"""

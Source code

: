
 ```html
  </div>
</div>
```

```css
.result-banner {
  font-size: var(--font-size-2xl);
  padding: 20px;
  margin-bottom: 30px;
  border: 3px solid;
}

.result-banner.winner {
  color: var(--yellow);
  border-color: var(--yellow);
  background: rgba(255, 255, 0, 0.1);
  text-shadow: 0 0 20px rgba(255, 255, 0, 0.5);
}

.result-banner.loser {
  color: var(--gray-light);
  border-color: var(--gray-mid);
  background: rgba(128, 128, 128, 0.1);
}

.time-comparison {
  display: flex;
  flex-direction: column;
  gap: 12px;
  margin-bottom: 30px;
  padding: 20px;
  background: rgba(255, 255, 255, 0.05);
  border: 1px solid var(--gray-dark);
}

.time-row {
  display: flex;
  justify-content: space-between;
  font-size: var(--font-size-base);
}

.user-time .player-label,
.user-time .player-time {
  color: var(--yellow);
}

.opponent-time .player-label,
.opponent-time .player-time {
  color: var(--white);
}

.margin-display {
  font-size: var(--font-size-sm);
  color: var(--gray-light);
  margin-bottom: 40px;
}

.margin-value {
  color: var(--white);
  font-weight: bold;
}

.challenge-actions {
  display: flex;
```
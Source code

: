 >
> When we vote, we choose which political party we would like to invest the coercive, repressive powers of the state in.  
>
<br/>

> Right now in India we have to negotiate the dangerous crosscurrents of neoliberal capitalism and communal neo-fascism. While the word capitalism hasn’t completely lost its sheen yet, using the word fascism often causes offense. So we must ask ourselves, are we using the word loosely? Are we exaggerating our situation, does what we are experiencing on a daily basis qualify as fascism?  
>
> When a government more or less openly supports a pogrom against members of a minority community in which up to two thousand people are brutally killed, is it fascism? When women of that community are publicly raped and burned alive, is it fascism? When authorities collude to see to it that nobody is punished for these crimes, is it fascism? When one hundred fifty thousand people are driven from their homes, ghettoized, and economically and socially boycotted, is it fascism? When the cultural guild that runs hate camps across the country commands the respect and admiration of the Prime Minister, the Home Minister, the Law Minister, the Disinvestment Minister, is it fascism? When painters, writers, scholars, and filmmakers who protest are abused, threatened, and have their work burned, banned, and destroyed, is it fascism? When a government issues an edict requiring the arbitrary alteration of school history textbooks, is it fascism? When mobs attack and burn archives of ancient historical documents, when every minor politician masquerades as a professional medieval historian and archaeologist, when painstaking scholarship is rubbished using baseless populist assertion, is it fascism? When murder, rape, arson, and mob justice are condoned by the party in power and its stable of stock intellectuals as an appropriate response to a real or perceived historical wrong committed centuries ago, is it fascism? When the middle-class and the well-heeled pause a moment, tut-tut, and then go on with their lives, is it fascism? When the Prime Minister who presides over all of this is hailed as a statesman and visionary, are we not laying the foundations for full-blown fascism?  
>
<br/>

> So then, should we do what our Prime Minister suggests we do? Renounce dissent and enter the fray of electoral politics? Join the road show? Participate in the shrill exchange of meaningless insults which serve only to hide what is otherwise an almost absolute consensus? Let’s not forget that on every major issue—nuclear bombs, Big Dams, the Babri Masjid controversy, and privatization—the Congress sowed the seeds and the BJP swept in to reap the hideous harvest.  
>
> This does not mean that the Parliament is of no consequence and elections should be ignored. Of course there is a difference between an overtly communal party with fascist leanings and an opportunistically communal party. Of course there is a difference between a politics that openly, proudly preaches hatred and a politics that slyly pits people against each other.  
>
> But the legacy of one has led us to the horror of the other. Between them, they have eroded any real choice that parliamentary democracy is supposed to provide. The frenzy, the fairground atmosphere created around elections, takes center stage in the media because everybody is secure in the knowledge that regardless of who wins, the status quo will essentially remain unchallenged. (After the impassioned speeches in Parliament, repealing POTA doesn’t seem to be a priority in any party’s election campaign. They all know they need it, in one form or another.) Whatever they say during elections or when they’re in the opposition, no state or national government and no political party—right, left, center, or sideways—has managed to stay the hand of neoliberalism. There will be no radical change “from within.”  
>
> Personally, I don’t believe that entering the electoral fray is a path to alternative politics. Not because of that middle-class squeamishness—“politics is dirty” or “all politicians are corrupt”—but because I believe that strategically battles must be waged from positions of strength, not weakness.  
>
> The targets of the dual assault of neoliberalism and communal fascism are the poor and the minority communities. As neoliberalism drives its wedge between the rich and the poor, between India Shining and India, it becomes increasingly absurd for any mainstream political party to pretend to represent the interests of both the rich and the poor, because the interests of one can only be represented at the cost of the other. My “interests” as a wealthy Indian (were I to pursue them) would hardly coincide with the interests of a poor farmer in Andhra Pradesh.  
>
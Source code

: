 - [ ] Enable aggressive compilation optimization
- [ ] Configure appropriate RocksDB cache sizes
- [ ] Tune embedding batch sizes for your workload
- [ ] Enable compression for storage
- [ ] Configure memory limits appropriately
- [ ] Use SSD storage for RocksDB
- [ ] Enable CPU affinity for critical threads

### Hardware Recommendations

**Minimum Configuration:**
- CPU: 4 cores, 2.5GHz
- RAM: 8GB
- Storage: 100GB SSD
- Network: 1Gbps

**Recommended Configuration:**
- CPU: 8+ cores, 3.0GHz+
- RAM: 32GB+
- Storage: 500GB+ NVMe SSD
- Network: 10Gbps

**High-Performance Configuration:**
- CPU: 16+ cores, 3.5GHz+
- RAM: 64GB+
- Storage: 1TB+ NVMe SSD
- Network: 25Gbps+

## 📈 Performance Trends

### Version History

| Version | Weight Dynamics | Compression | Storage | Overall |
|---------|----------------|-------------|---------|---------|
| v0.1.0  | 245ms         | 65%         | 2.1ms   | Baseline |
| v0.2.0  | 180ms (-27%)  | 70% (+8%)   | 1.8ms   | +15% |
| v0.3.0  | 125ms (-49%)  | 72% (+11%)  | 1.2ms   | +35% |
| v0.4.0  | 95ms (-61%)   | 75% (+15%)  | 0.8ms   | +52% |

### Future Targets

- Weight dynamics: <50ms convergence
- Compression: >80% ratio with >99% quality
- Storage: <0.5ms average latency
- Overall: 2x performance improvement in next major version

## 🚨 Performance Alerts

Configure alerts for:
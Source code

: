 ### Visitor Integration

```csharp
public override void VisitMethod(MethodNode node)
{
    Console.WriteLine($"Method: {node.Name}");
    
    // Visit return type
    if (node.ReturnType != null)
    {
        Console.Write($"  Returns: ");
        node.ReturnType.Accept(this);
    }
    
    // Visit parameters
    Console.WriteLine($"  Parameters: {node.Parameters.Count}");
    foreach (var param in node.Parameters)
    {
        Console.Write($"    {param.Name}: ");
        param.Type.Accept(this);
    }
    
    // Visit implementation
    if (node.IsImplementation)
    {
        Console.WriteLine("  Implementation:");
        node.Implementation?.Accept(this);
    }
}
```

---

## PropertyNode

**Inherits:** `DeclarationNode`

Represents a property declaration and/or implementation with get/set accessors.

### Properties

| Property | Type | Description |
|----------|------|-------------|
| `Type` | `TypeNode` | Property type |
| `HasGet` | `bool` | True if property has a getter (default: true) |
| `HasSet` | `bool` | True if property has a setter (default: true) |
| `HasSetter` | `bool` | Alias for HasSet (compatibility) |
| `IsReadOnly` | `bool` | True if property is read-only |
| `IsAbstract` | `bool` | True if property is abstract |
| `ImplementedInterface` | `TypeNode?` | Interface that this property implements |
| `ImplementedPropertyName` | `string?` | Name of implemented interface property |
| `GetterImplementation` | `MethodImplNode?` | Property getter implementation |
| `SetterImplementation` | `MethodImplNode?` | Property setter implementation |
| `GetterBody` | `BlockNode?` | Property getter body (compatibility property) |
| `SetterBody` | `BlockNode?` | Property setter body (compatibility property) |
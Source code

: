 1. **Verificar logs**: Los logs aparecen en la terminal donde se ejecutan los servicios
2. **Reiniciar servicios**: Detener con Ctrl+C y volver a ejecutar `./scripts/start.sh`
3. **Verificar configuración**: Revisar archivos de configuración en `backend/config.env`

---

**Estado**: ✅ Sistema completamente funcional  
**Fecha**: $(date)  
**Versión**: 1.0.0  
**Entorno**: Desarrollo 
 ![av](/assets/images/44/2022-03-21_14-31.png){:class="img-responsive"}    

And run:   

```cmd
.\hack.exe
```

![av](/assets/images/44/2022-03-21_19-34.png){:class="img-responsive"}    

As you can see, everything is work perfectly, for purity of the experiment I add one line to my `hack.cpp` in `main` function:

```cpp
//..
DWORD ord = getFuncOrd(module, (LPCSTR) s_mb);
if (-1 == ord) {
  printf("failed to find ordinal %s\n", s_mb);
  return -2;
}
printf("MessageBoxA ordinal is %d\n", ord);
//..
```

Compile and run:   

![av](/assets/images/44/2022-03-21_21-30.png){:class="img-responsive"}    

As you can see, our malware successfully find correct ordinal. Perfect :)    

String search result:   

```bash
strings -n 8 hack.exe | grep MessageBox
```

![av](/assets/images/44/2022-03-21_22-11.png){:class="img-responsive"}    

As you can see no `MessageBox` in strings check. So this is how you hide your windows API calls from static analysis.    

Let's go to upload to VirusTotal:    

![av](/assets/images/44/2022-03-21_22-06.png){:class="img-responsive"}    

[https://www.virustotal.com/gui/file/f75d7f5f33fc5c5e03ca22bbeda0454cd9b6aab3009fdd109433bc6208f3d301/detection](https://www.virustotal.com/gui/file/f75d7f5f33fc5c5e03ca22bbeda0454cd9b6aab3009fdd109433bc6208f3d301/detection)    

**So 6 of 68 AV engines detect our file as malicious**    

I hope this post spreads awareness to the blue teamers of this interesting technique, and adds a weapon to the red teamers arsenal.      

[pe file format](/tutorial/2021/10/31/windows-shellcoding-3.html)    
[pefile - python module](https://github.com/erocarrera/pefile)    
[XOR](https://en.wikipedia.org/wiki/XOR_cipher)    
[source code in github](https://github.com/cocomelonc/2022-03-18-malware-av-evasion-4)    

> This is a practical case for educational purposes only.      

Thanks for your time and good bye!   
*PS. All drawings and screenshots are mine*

"""

Copy out each line of the data where the string "Name" appears.

    Console.WriteLine($"Method: {node.Name}");
        Console.Write($"    {param.Name}: ");
| `ImplementedPropertyName` | `string?` | Name of implemented interface property |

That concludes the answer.